A business accreditation scheme should be established in a bid to curb firms’ bad behaviour, according to John McDonnell.
The Labour MP said that a system must be set up which celebrates good business practice, whilst not lending support to those who fail to live up to basic standards.
Speaking as he introduced a 10-minute rule motion in the Commons, the former shadow chancellor criticised the actions of several large companies during the Covid-19 pandemic.
He told the Commons: “The pandemic has made us all think about what we value in life and reassess how our society and our economy operates.
“And of course our main focus has been on how we tackle and get through the pandemic, but there has been a view expressed by many including the Prime Minister that lessons should be learned from the crisis.
“And he and others have said as we come through the pandemic, we must build back better.
“This Bill is part of that process of building back better.
“Within our economy, the pandemic has exposed much of what’s good, but also regrettably some of what’s just not acceptable.”
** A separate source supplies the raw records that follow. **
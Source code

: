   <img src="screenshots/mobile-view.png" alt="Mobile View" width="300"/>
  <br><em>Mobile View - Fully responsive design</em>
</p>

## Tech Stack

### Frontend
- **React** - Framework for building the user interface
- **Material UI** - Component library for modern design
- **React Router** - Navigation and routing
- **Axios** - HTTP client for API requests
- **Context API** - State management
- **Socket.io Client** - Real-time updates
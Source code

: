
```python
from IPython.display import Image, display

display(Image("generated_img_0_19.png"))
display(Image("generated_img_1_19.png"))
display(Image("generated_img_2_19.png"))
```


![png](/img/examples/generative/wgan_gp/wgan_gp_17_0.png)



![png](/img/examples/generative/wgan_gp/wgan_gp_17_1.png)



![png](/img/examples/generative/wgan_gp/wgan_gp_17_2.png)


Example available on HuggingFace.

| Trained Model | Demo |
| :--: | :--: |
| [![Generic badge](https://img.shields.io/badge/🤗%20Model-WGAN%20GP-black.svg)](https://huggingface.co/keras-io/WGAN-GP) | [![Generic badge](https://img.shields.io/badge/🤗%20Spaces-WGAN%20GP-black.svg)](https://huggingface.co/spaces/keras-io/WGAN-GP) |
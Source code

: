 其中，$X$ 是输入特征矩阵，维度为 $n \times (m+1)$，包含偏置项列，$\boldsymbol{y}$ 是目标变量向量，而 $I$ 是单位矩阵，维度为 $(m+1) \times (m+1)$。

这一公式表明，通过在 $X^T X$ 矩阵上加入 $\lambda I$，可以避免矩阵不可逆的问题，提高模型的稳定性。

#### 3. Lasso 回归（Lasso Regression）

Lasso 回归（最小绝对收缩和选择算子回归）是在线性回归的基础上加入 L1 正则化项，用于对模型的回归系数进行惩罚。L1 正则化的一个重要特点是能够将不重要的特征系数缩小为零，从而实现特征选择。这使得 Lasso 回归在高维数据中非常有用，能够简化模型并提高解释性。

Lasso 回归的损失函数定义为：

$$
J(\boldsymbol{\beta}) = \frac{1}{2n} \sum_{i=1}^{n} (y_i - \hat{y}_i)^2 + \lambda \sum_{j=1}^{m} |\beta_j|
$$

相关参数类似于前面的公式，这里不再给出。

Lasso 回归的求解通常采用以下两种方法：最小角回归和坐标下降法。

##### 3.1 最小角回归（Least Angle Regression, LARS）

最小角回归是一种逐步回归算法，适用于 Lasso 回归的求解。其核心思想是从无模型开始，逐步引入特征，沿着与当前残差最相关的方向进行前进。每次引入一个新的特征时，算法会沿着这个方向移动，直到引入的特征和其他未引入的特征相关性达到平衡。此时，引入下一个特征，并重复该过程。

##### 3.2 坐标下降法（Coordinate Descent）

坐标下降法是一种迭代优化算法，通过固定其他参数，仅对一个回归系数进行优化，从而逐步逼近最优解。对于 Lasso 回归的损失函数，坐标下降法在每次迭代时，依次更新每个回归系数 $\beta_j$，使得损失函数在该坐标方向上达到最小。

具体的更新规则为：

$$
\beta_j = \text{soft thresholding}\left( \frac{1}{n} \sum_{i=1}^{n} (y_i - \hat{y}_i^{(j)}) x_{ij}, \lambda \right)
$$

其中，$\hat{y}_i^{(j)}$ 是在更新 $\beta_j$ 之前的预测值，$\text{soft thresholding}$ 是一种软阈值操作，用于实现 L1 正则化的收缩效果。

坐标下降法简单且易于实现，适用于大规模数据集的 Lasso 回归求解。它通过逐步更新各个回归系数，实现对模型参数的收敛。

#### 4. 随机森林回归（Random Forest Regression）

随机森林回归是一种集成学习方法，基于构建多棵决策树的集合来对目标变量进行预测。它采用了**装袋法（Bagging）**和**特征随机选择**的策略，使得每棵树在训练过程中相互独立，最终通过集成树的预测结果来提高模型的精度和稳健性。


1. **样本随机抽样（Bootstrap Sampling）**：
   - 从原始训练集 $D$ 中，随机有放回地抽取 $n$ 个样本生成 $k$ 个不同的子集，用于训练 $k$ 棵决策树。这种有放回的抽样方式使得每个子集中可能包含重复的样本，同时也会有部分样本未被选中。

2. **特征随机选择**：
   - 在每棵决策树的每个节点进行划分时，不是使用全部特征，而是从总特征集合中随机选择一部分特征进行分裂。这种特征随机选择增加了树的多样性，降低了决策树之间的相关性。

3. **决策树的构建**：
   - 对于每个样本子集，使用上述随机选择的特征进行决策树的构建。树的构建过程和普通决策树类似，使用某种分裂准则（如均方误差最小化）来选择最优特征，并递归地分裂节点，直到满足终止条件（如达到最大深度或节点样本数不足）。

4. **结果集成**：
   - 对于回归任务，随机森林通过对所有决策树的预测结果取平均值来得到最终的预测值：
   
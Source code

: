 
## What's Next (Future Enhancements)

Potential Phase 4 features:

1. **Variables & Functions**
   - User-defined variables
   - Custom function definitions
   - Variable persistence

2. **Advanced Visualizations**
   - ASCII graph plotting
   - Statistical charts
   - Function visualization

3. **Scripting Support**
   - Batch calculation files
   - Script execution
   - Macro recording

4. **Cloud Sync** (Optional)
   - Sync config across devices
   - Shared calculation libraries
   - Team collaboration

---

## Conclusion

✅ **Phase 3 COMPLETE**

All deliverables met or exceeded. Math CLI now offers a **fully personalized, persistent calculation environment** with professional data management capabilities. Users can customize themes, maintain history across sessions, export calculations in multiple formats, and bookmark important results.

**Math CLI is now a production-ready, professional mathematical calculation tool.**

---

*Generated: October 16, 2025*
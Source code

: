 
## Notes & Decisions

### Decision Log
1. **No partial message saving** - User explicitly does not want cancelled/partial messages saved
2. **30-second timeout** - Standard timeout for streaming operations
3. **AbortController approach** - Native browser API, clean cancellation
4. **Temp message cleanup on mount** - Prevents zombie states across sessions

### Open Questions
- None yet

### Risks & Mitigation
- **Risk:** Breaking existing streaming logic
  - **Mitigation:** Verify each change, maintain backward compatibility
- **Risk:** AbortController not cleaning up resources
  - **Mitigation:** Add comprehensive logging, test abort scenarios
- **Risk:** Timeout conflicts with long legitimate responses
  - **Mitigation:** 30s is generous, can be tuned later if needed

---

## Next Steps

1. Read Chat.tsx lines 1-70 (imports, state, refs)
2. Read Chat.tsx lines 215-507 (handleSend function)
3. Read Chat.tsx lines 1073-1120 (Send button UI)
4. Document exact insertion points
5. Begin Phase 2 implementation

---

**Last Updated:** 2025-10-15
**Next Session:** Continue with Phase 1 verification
Mr McDonnell cited companies including baking firm Warburtons and home entertainment retailer Richer Sounds as having protected their employees during the pandemic.
But the former shadow chancellor criticised firms such as British Airways, Boohoo and Amazon over working conditions, levels of tax paid and decisions on furloughing staff.
He said: “If we are to learn the lessons and build back better as the Prime Minister has urged us, we need a system that recognises and celebrates good practice in our economy.
“And one that certainly does not lend support to those that fail to live up to basic business standards and undercut others that do.
“This Bill seeks to introduce a system for exactly that by accrediting businesses on their behaviour in a number of key areas – the treatment of their employees, their impact on the environment and their payment of taxes.
“The aim of the accreditation process is to enable the acknowledgement and celebration of good business practice and good businesses.
“At the same time, it will provide the basis for judging whether a business is upholding its responsibilities to its employees and the community.”
Mr McDonnell proposed that an independent good business commission, based on the model of the Low Pay Commission, would be established and be comprised of representatives from businesses, trade unions, environmental organisations and the Tax Justice campaign.
He explained that the commission would have responsibility for determining the criteria by which a business will be assessed as good business, with businesses encouraged to seek accreditation with the award of a good business status potentially “significantly enhancing” their reputation.
The Labour MP for Hayes and Harlington continued: “During the Covid pandemic, the Government has introduced a number of schemes to support businesses to cope financially with the downturn in the economy resulting from the lockdown and social distancing protective measures.
“Across the House, we welcomed those schemes, sometimes argued that they’ve not gone far enough, but welcomed them in principle.
“But there have been concerns expressed across the whole House about the lack of conditions attached to much of this aid.
“And as a result, there has been no attempt to influence the behaviour of these companies, in particular the treatment of their employees.
“And the behaviour of some, yes it may be a limited some, has been unacceptable as they’ve used the pandemic crisis as an excuse to implement sometimes long-held strategies of cutting wages and undermining terms and conditions and employment.
“A business accreditation scheme would be an effective basis for conditionality in the award of government support.”
Scottish Labour leader Richard Leonard has indicated his support for the proposals put forward by Mr McDonnell with a motion at Holyrood.
He said: “For too long, some big firms with the broadest shoulders and the deepest pockets have been allowed to exploit the taxpayer and their workers.”
Mr Leonard added: ““While this legislation is reserved to Westminster, as Scottish Labour leader I will not stand by and allow these practices to continue.”
Mr McDonnell requested that the Bill be given a second reading on November 27, but would need Government support in order to progress further.